_Source data_
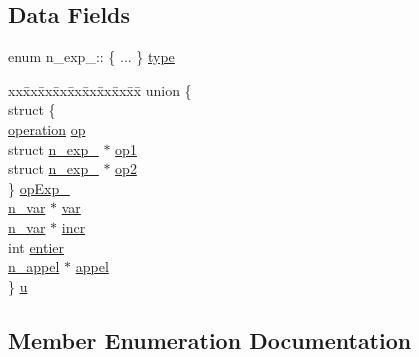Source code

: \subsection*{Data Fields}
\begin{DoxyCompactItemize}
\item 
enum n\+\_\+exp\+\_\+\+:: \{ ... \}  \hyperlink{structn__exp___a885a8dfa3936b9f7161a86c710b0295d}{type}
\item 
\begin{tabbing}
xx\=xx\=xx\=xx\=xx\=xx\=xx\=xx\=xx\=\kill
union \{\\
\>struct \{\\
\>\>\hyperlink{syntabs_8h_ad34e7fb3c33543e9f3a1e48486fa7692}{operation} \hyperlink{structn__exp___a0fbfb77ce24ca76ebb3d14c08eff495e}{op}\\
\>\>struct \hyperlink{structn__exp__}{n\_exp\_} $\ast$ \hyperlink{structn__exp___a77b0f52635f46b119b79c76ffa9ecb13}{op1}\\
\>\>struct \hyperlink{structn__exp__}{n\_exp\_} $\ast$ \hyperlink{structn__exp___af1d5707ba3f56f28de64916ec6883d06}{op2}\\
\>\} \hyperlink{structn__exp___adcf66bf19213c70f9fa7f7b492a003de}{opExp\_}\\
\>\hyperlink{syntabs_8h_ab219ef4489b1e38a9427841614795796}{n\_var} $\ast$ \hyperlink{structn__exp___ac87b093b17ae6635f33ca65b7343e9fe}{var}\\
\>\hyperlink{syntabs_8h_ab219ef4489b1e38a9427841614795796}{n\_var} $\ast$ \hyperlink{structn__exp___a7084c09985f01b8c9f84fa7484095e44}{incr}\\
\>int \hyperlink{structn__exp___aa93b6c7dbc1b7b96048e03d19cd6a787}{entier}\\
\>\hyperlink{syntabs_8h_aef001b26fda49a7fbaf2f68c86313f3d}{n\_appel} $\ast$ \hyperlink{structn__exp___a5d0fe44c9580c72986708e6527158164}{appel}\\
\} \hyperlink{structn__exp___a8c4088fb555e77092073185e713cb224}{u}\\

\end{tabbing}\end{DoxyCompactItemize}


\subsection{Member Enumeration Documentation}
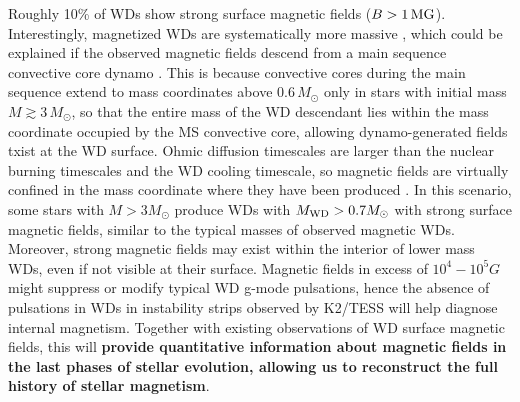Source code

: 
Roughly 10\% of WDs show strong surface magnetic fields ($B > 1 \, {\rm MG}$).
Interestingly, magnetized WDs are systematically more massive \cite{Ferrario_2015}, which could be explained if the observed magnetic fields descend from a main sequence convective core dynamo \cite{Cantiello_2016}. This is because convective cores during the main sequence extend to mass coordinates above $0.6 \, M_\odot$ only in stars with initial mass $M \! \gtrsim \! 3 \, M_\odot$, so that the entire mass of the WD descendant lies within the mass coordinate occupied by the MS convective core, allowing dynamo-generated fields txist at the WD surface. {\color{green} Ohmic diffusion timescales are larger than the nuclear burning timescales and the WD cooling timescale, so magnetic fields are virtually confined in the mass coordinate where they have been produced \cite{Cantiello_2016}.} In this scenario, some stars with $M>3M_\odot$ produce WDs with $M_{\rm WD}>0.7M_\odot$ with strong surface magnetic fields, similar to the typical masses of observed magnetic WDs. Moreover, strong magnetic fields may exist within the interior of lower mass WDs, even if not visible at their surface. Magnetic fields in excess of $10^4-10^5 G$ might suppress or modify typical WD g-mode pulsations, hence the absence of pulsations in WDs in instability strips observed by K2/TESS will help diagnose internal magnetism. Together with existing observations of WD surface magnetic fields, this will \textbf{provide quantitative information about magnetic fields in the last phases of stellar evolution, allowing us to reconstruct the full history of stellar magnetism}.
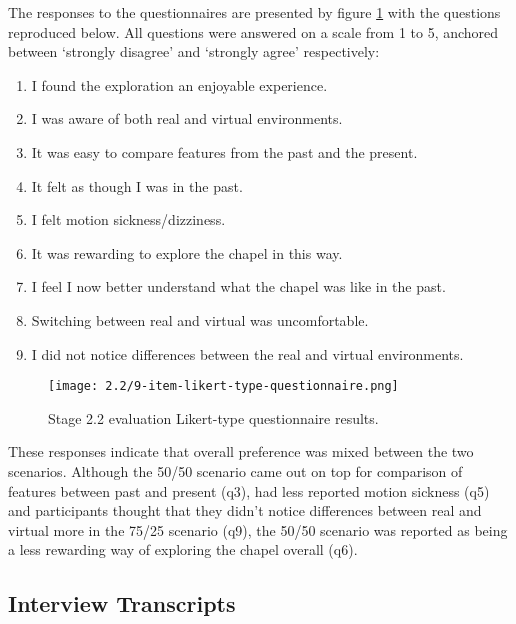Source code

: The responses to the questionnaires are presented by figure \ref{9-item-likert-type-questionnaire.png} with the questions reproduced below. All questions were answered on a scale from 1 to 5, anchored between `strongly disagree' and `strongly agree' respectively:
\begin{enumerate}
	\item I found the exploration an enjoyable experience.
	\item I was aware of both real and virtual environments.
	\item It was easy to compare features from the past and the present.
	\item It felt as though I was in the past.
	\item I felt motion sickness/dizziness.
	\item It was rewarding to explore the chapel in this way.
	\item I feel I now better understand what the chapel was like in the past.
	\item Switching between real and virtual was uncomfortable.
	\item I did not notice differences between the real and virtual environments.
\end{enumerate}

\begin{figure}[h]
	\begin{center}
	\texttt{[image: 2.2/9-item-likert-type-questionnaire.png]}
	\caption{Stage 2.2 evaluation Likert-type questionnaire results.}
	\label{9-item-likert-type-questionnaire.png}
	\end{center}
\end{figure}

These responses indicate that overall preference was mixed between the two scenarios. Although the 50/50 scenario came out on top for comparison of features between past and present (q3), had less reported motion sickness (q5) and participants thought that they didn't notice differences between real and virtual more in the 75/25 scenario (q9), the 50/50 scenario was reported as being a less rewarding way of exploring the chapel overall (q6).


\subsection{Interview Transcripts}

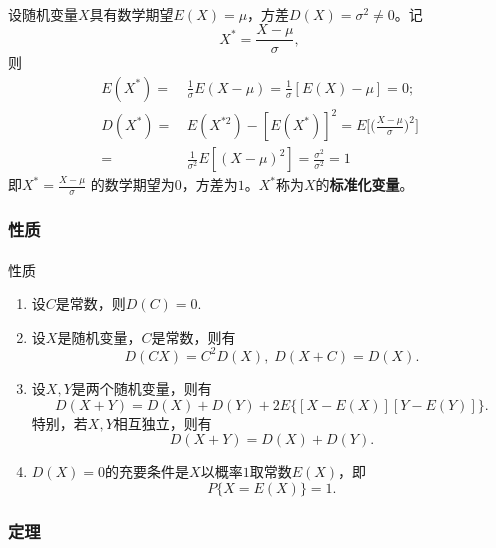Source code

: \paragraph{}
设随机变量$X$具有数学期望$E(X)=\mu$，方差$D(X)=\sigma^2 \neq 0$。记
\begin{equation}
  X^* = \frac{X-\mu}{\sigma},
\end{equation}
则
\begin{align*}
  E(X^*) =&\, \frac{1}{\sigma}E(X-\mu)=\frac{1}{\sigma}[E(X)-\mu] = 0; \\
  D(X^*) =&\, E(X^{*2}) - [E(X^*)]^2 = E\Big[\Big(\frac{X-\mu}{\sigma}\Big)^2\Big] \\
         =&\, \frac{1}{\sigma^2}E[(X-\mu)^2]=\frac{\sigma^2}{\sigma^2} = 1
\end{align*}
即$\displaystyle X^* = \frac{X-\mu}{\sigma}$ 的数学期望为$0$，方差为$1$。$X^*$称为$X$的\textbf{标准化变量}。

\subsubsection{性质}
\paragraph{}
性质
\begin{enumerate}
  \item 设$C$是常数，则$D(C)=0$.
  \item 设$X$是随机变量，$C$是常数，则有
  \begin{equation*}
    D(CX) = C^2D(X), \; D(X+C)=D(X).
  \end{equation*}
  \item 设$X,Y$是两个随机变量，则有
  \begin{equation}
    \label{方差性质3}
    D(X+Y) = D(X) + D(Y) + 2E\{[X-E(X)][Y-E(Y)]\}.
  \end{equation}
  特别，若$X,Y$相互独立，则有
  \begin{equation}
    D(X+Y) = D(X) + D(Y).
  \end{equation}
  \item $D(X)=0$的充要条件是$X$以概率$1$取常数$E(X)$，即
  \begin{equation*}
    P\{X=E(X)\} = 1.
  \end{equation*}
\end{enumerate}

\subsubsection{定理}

_Try it_
Give the listing above again exactly, minus any images.

_Completed task_
Source code

: \subsection*{Data Fields}
\begin{DoxyCompactItemize}
\item 
enum n\+\_\+exp\+\_\+\+:: \{ ... \}  \hyperlink{structn__exp___a885a8dfa3936b9f7161a86c710b0295d}{type}
\item 
\begin{tabbing}
xx\=xx\=xx\=xx\=xx\=xx\=xx\=xx\=xx\=\kill
union \{\\
\>struct \{\\
\>\>\hyperlink{syntabs_8h_ad34e7fb3c33543e9f3a1e48486fa7692}{operation} \hyperlink{structn__exp___a0fbfb77ce24ca76ebb3d14c08eff495e}{op}\\
\>\>struct \hyperlink{structn__exp__}{n\_exp\_} $\ast$ \hyperlink{structn__exp___a77b0f52635f46b119b79c76ffa9ecb13}{op1}\\
\>\>struct \hyperlink{structn__exp__}{n\_exp\_} $\ast$ \hyperlink{structn__exp___af1d5707ba3f56f28de64916ec6883d06}{op2}\\
\>\} \hyperlink{structn__exp___adcf66bf19213c70f9fa7f7b492a003de}{opExp\_}\\
\>\hyperlink{syntabs_8h_ab219ef4489b1e38a9427841614795796}{n\_var} $\ast$ \hyperlink{structn__exp___ac87b093b17ae6635f33ca65b7343e9fe}{var}\\
\>\hyperlink{syntabs_8h_ab219ef4489b1e38a9427841614795796}{n\_var} $\ast$ \hyperlink{structn__exp___a7084c09985f01b8c9f84fa7484095e44}{incr}\\
\>int \hyperlink{structn__exp___aa93b6c7dbc1b7b96048e03d19cd6a787}{entier}\\
\>\hyperlink{syntabs_8h_aef001b26fda49a7fbaf2f68c86313f3d}{n\_appel} $\ast$ \hyperlink{structn__exp___a5d0fe44c9580c72986708e6527158164}{appel}\\
\} \hyperlink{structn__exp___a8c4088fb555e77092073185e713cb224}{u}\\

\end{tabbing}\end{DoxyCompactItemize}


\subsection{Member Enumeration Documentation}
Source code

: 
Roughly 10\% of WDs show strong surface magnetic fields ($B > 1 \, {\rm MG}$).
Interestingly, magnetized WDs are systematically more massive \cite{Ferrario_2015}, which could be explained if the observed magnetic fields descend from a main sequence convective core dynamo \cite{Cantiello_2016}. This is because convective cores during the main sequence extend to mass coordinates above $0.6 \, M_\odot$ only in stars with initial mass $M \! \gtrsim \! 3 \, M_\odot$, so that the entire mass of the WD descendant lies within the mass coordinate occupied by the MS convective core, allowing dynamo-generated fields txist at the WD surface. {\color{green} Ohmic diffusion timescales are larger than the nuclear burning timescales and the WD cooling timescale, so magnetic fields are virtually confined in the mass coordinate where they have been produced \cite{Cantiello_2016}.} In this scenario, some stars with $M>3M_\odot$ produce WDs with $M_{\rm WD}>0.7M_\odot$ with strong surface magnetic fields, similar to the typical masses of observed magnetic WDs. Moreover, strong magnetic fields may exist within the interior of lower mass WDs, even if not visible at their surface. Magnetic fields in excess of $10^4-10^5 G$ might suppress or modify typical WD g-mode pulsations, hence the absence of pulsations in WDs in instability strips observed by K2/TESS will help diagnose internal magnetism. Together with existing observations of WD surface magnetic fields, this will \textbf{provide quantitative information about magnetic fields in the last phases of stellar evolution, allowing us to reconstruct the full history of stellar magnetism}.
Source code

: The responses to the questionnaires are presented by figure \ref{9-item-likert-type-questionnaire.png} with the questions reproduced below. All questions were answered on a scale from 1 to 5, anchored between `strongly disagree' and `strongly agree' respectively:
\begin{enumerate}
	\item I found the exploration an enjoyable experience.
	\item I was aware of both real and virtual environments.
	\item It was easy to compare features from the past and the present.
	\item It felt as though I was in the past.
	\item I felt motion sickness/dizziness.
	\item It was rewarding to explore the chapel in this way.
	\item I feel I now better understand what the chapel was like in the past.
	\item Switching between real and virtual was uncomfortable.
	\item I did not notice differences between the real and virtual environments.
\end{enumerate}

\begin{figure}[h]
	\begin{center}
	\texttt{[image: 2.2/9-item-likert-type-questionnaire.png]}
	\caption{Stage 2.2 evaluation Likert-type questionnaire results.}
	\label{9-item-likert-type-questionnaire.png}
	\end{center}
\end{figure}

These responses indicate that overall preference was mixed between the two scenarios. Although the 50/50 scenario came out on top for comparison of features between past and present (q3), had less reported motion sickness (q5) and participants thought that they didn't notice differences between real and virtual more in the 75/25 scenario (q9), the 50/50 scenario was reported as being a less rewarding way of exploring the chapel overall (q6).


\subsection{Interview Transcripts}

Source code

: \paragraph{}
设随机变量$X$具有数学期望$E(X)=\mu$，方差$D(X)=\sigma^2 \neq 0$。记
\begin{equation}
  X^* = \frac{X-\mu}{\sigma},
\end{equation}
则
\begin{align*}
  E(X^*) =&\, \frac{1}{\sigma}E(X-\mu)=\frac{1}{\sigma}[E(X)-\mu] = 0; \\
  D(X^*) =&\, E(X^{*2}) - [E(X^*)]^2 = E\Big[\Big(\frac{X-\mu}{\sigma}\Big)^2\Big] \\
         =&\, \frac{1}{\sigma^2}E[(X-\mu)^2]=\frac{\sigma^2}{\sigma^2} = 1
\end{align*}
即$\displaystyle X^* = \frac{X-\mu}{\sigma}$ 的数学期望为$0$，方差为$1$。$X^*$称为$X$的\textbf{标准化变量}。

\subsubsection{性质}
\paragraph{}
性质
\begin{enumerate}
  \item 设$C$是常数，则$D(C)=0$.
  \item 设$X$是随机变量，$C$是常数，则有
  \begin{equation*}
    D(CX) = C^2D(X), \; D(X+C)=D(X).
  \end{equation*}
  \item 设$X,Y$是两个随机变量，则有
  \begin{equation}
    \label{方差性质3}
    D(X+Y) = D(X) + D(Y) + 2E\{[X-E(X)][Y-E(Y)]\}.
  \end{equation}
  特别，若$X,Y$相互独立，则有
  \begin{equation}
    D(X+Y) = D(X) + D(Y).
  \end{equation}
  \item $D(X)=0$的充要条件是$X$以概率$1$取常数$E(X)$，即
  \begin{equation*}
    P\{X=E(X)\} = 1.
  \end{equation*}
\end{enumerate}

\subsubsection{定理}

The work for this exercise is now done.